RECORDS PROVIDED Block Start

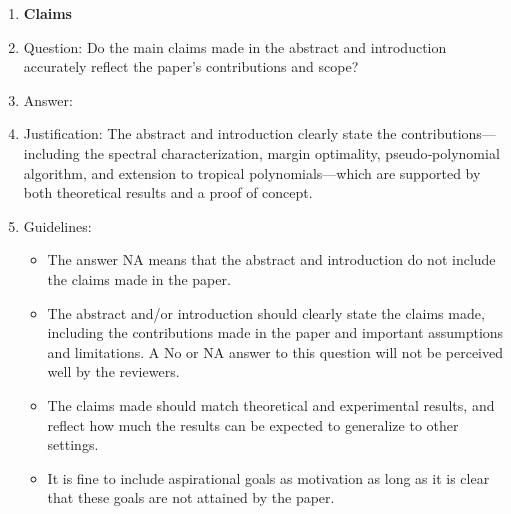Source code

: \documentclass{article}
\begin{document}
\begin{enumerate}

\item {\bf Claims}
    \item[] Question: Do the main claims made in the abstract and introduction accurately reflect the paper's contributions and scope?
    \item[] Answer: \answerYes{}
    \item[] Justification: The abstract and introduction clearly state the contributions—including the spectral characterization, margin optimality, pseudo‐polynomial algorithm, and extension to tropical polynomials—which are supported by both theoretical results and a proof of concept.
    \item[] Guidelines:
    \begin{itemize}
        \item The answer NA means that the abstract and introduction do not include the claims made in the paper.
        \item The abstract and/or introduction should clearly state the claims made, including the contributions made in the paper and important assumptions and limitations. A No or NA answer to this question will not be perceived well by the reviewers. 
        \item The claims made should match theoretical and experimental results, and reflect how much the results can be expected to generalize to other settings. 
        \item It is fine to include aspirational goals as motivation as long as it is clear that these goals are not attained by the paper. 
    \end{itemize}


\end{enumerate}
\end{document}
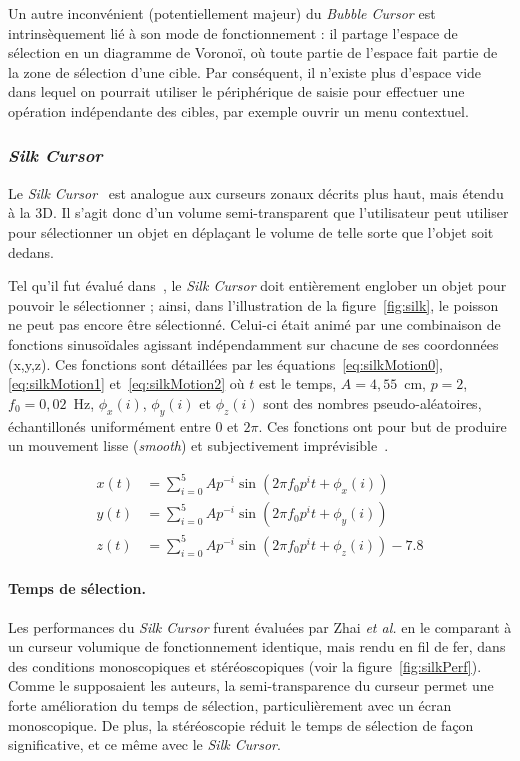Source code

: 	Un autre inconvénient (potentiellement majeur) du \emph{Bubble Cursor} est intrinsèquement lié à son mode de fonctionnement : il partage l'espace de sélection en un diagramme de Voronoï, où toute partie de l'espace fait partie de la zone de sélection d'une cible. Par conséquent, il n'existe plus d'espace \og vide \fg{} dans lequel on pourrait utiliser le périphérique de saisie pour effectuer une opération indépendante des cibles, par exemple ouvrir un menu contextuel.
	
	\subsubsection{\emph{Silk Cursor}}
	Le \emph{Silk Cursor}~\cite{zhai1994silk} est analogue aux curseurs zonaux décrits plus haut, mais étendu à la 3D. Il s'agit donc d'un volume semi-transparent que l'utilisateur peut utiliser pour sélectionner un objet en déplaçant le volume de telle sorte que l'objet soit dedans.
	
	Tel qu'il fut évalué dans~\cite{zhai1994silk}, le \emph{Silk Cursor} doit entièrement englober un objet pour pouvoir le sélectionner ; ainsi, dans l'illustration de la figure~\ref{fig:silk}, le poisson ne peut pas encore être sélectionné. Celui-ci était animé par une combinaison de fonctions sinusoïdales agissant indépendamment sur chacune de ses coordonnées (x,y,z). Ces fonctions sont détaillées par les équations~\ref{eq:silkMotion0}, \ref{eq:silkMotion1} et~\ref{eq:silkMotion2} où $t$ est le temps, $A = 4,55$~cm, $p = 2$, $f_{0} = 0,02$~Hz, 	$\phi_{x}(i)$, $\phi_{y}(i)$ et $\phi_{z}(i)$ sont des nombres pseudo-aléatoires, échantillonés uniformément entre $0$ et $2\pi$. Ces fonctions ont pour but de produire un mouvement lisse (\emph{smooth}) et subjectivement imprévisible~\cite{zhai1993human}.
	
	\begin{align}
		\label{eq:silkMotion0}
		x(t) &= \sum_{i=0}^{5} Ap^{-i} \sin \left( 2\pi{}f_{0}p^{i}t + \phi_{x}(i) \right) \\
		\label{eq:silkMotion1}
		y(t) &= \sum_{i=0}^{5} Ap^{-i} \sin \left( 2\pi{}f_{0}p^{i}t + \phi_{y}(i) \right) \\
		\label{eq:silkMotion2}
		z(t) &= \sum_{i=0}^{5} Ap^{-i} \sin \left( 2\pi{}f_{0}p^{i}t + \phi_{z}(i) \right) - 7.8
	\end{align}
	
	\paragraph{Temps de sélection.}
	Les performances du \emph{Silk Cursor} furent évaluées par Zhai \emph{et al.} en le comparant à un curseur volumique de fonctionnement identique, mais rendu en fil de fer, dans des conditions monoscopiques et stéréoscopiques (voir la figure~\ref{fig:silkPerf}). Comme le supposaient les auteurs, la semi-transparence du curseur permet une forte amélioration du temps de sélection, particulièrement avec un écran monoscopique. De plus, la stéréoscopie réduit le temps de sélection de façon significative, et ce même avec le \emph{Silk Cursor}.
	
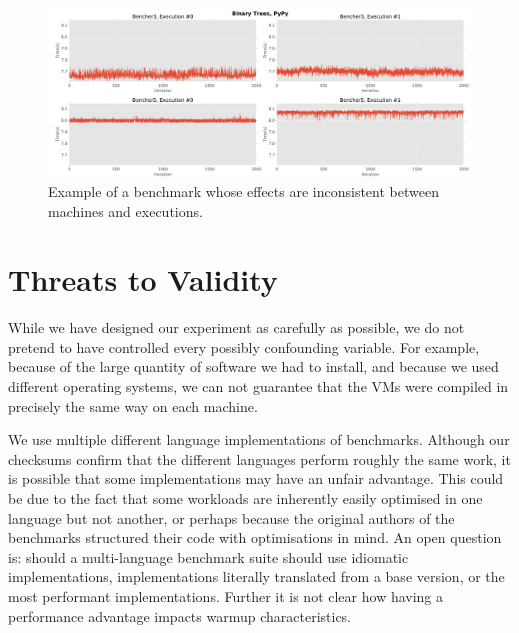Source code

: \documentclass[10pt,preprint]{sigplanconf}
\begin{document}
\begin{figure}[h!]
\centering
\includegraphics[width=\textwidth]{examples/inconsistent_weirdness1}
\caption{Example of a benchmark whose effects are inconsistent between machines and executions.}
\label{fig:examples:inconsistent_weirdness1}
\end{figure}


\section{Threats to Validity}
\label{sec:threats}

While we have designed our experiment as carefully as possible, we do not
pretend to have controlled every possibly confounding variable. For example,
because of the large quantity of software we had to install, and because we used
different operating systems, we can not guarantee that the VMs were compiled in
precisely the same way on each machine. 

We use multiple different language implementations of benchmarks. Although our
checksums confirm that the different languages perform roughly the same work,
it is possible that some implementations may have an unfair advantage. This
could be due to the fact that some workloads are inherently easily optimised in
one language but not another, or perhaps because the original authors of the
benchmarks structured their code with optimisations in mind. An open question
is: should a multi-language benchmark suite should use idiomatic
implementations, implementations literally translated from a base version, or
the most performant implementations. Further it is not clear how having a
performance advantage impacts warmup characteristics.
\end{document}
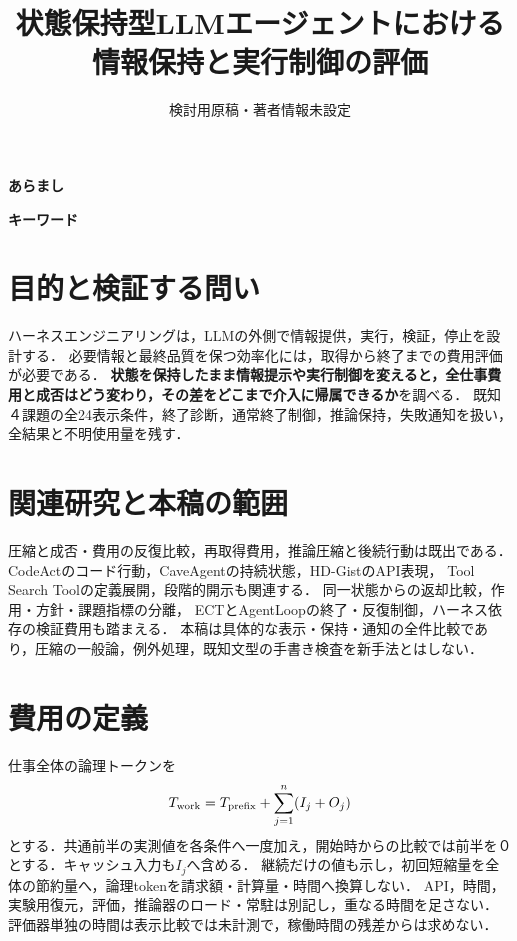 \documentclass[uplatex,a4paper,twocolumn,10pt]{jsarticle}
\title{状態保持型LLMエージェントにおける\newline 情報保持と実行制御の評価}
\author{検討用原稿・著者情報未設定}
\date{}
\begin{document}
\raggedbottom
\maketitle
\noindent\textbf{あらまし}\quad


\noindent\textbf{キーワード}\quad\LetterJapaneseKeywords

\section{目的と検証する問い}
ハーネスエンジニアリングは，LLMの外側で情報提供，実行，検証，停止を設計する．
必要情報と最終品質を保つ効率化には，取得から終了までの費用評価が必要である．
\textbf{状態を保持したまま情報提示や実行制御を変えると，全仕事費用と成否はどう変わり，その差をどこまで介入に帰属できるか}を調べる．
既知４課題の全24表示条件，終了診断，通常終了制御，推論保持，失敗通知を扱い，全結果と不明使用量を残す．

\section{関連研究と本稿の範囲}
圧縮と成否・費用の反復比較\cite{beyond}，再取得費用\cite{interaction}，推論圧縮と後続行動\cite{thinking}は既出である．
CodeAct\cite{codeact}のコード行動，CaveAgent\cite{cave}の持続状態，HD-Gist\cite{hdgist}のAPI表現，
Tool Search Tool\cite{toolsearch}の定義展開，段階的開示\cite{disclosure}も関連する．
同一状態からの返却比較\cite{evidence}，作用・方針・課題指標の分離\cite{matoi}，
ECT\cite{ect}とAgentLoop\cite{agentloop}の終了・反復制御，ハーネス依存の検証費用\cite{waste}も踏まえる．
本稿は具体的な表示・保持・通知の全件比較であり，圧縮の一般論，例外処理，既知文型の手書き検査を新手法とはしない．

\section{費用の定義}
仕事全体の論理トークンを
\begin{equation}
 T_{\rm work}=T_{\rm prefix}+\sum_{j=1}^{n}(I_j+O_j)
\end{equation}
とする．共通前半の実測値を各条件へ一度加え，開始時からの比較では前半を０とする．キャッシュ入力も$I_j$へ含める．
継続だけの値も示し，初回短縮量を全体の節約量へ，論理tokenを請求額・計算量・時間へ換算しない．
API，時間，実験用復元，評価，推論器のロード・常駐は別記し，重なる時間を足さない．
評価器単独の時間は表示比較では未計測で，稼働時間の残差からは求めない．
\end{document}
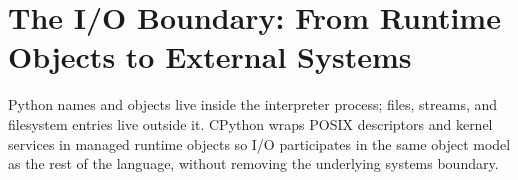 \section{The I/O Boundary: From Runtime Objects to External Systems}

Python names and objects live inside the interpreter process; files, streams, and filesystem entries live outside it. CPython wraps POSIX descriptors and kernel services in managed runtime objects so I/O participates in the same object model as the rest of the language, without removing the underlying systems boundary.
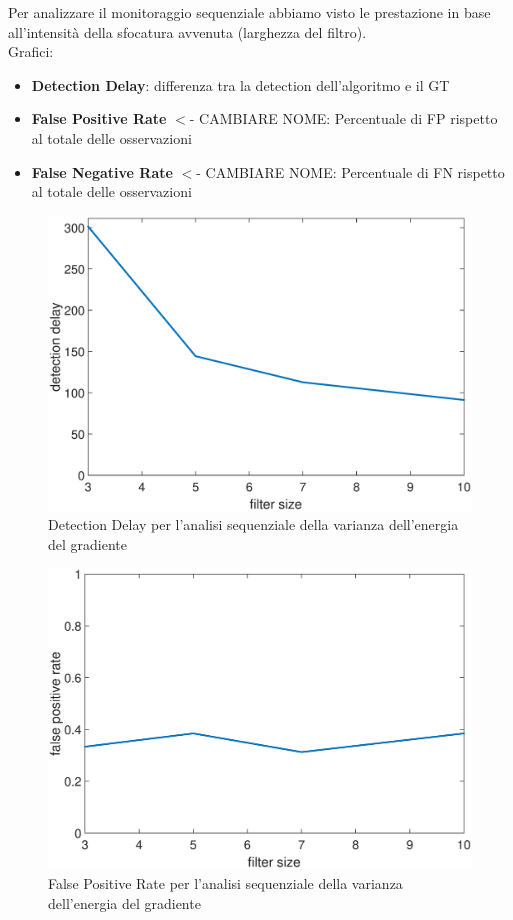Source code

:Per analizzare il monitoraggio sequenziale abbiamo visto le prestazione in base all'intensit\`a della sfocatura avvenuta (larghezza del filtro).\\
Grafici:
\begin{itemize}
	\item \textbf{Detection Delay}: differenza tra la detection dell'algoritmo e il GT
	\item \textbf{False Positive Rate} $<$- CAMBIARE NOME: Percentuale di FP rispetto al totale delle osservazioni
	\item \textbf{False Negative Rate} $<$- CAMBIARE NOME: Percentuale di FN rispetto al totale delle osservazioni
\end{itemize}
\begin{figure}[tb]
\centering
\includegraphics[width=13cm]{diagrammi/DD}
\caption{Detection Delay per l'analisi sequenziale della varianza dell'energia del gradiente}
\label{fig:DD}
\end{figure}
\begin{figure}[tb]
\centering
\includegraphics[width=13cm]{diagrammi/FPR}
\caption{False Positive Rate per l'analisi sequenziale della varianza dell'energia del gradiente}
\label{fig:FPR}
\end{figure}
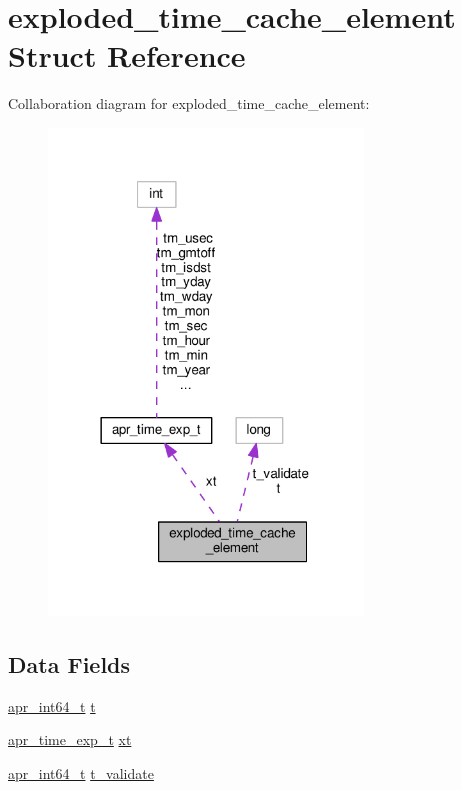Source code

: \hypertarget{structexploded__time__cache__element}{}\section{exploded\+\_\+time\+\_\+cache\+\_\+element Struct Reference}
\label{structexploded__time__cache__element}


Collaboration diagram for exploded\+\_\+time\+\_\+cache\+\_\+element\+:
\nopagebreak
\begin{figure}[H]
\begin{center}
\leavevmode
\includegraphics[width=237pt]{structexploded__time__cache__element__coll__graph}
\end{center}
\end{figure}
\subsection*{Data Fields}
\begin{DoxyCompactItemize}
\item 
\hyperlink{group__apr__platform_ga4b75afbf973dc6c8aea4ae75b044aa08}{apr\+\_\+int64\+\_\+t} \hyperlink{structexploded__time__cache__element_a56a3dc7ba61fbc5dc9470147f626afd1}{t}
\item 
\hyperlink{structapr__time__exp__t}{apr\+\_\+time\+\_\+exp\+\_\+t} \hyperlink{structexploded__time__cache__element_a11c2e64468a4c7ea28a61894b796fa14}{xt}
\item 
\hyperlink{group__apr__platform_ga4b75afbf973dc6c8aea4ae75b044aa08}{apr\+\_\+int64\+\_\+t} \hyperlink{structexploded__time__cache__element_a7c31f8dc437a867e496992097411050d}{t\+\_\+validate}
\end{DoxyCompactItemize}


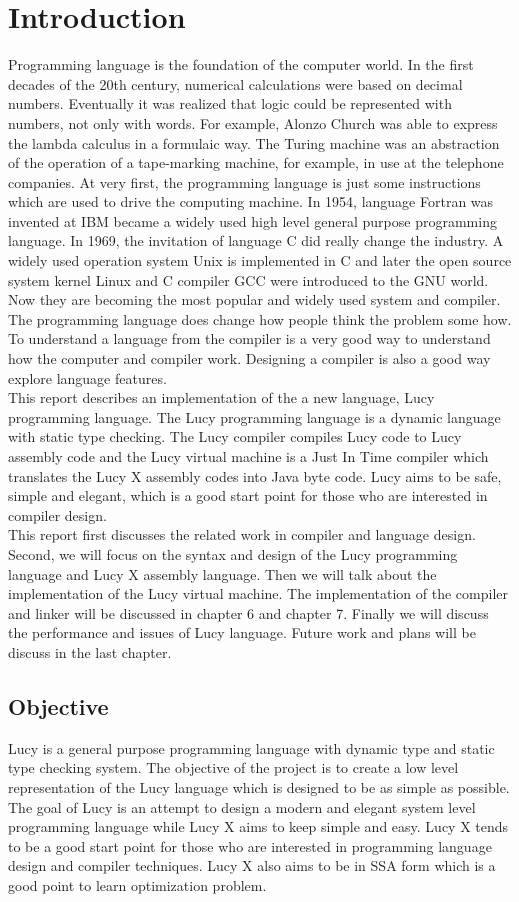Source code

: \chapter{Introduction}
Programming language is the foundation of the computer world. In the first decades of the 20th century, numerical calculations were based on decimal numbers. Eventually it was realized that logic could be represented with numbers, not only with words. For example, Alonzo Church was able to express the lambda calculus in a formulaic way. The Turing machine was an abstraction of the operation of a tape-marking machine, for example, in use at the telephone companies. At very first, the programming language is just some instructions which are used to drive the computing machine. In 1954, language Fortran was invented at IBM became a widely used high level general purpose programming language. In 1969, the invitation of language C did really change the industry. A widely used operation system Unix is implemented in C and later the open source system kernel Linux and C compiler GCC were introduced to the GNU world. Now they are becoming the most popular and widely used system and compiler. \\
The programming language does change how people think the problem some how. To understand a language from the compiler is a very good way to understand how the computer and compiler work. Designing a compiler is also a good way explore language features. \\
This report describes an implementation of the a new language, Lucy programming language. The Lucy programming language is a dynamic language with static type checking. The Lucy compiler compiles Lucy code to Lucy assembly code and the Lucy virtual machine is a Just In Time compiler which translates the Lucy X assembly codes into Java byte code. Lucy aims to be safe, simple and elegant, which is a good start point for those who are interested in compiler design. \\
This report first discusses the related work in compiler and language design. Second, we will focus on the syntax and design of the Lucy programming language and Lucy X assembly language. Then we will talk about the implementation of the Lucy virtual machine. The implementation of the compiler and linker will be discussed in chapter 6 and chapter 7. Finally we will discuss the performance and issues of Lucy language. Future work and plans will be discuss in the last chapter.


\section{Objective}
Lucy is a general purpose programming language with dynamic type and static type checking system. The objective of the project is to create a low level representation of the Lucy language which is designed to be as simple as possible. The goal of Lucy is an attempt to design a modern and elegant system level programming language while Lucy X aims to keep simple and easy. Lucy X tends to be a good start point for those who are interested in programming language design and compiler techniques. Lucy X also aims to be in SSA form which is a good point to learn optimization problem.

RECORDS PROVIDED Block End

_TASK BRIEF_
Starting with the first line of the data above, write out each line exactly up to and including the line that holds "to other settings.". Pictures stay out.

_PROBLEM SOLUTION_
Source code

: \documentclass{article}
\begin{document}
\begin{enumerate}

\item {\bf Claims}
    \item[] Question: Do the main claims made in the abstract and introduction accurately reflect the paper's contributions and scope?
    \item[] Answer: \answerYes{}
    \item[] Justification: The abstract and introduction clearly state the contributions—including the spectral characterization, margin optimality, pseudo‐polynomial algorithm, and extension to tropical polynomials—which are supported by both theoretical results and a proof of concept.
    \item[] Guidelines:
    \begin{itemize}
        \item The answer NA means that the abstract and introduction do not include the claims made in the paper.
        \item The abstract and/or introduction should clearly state the claims made, including the contributions made in the paper and important assumptions and limitations. A No or NA answer to this question will not be perceived well by the reviewers. 
        \item The claims made should match theoretical and experimental results, and reflect how much the results can be expected to generalize to other settings. 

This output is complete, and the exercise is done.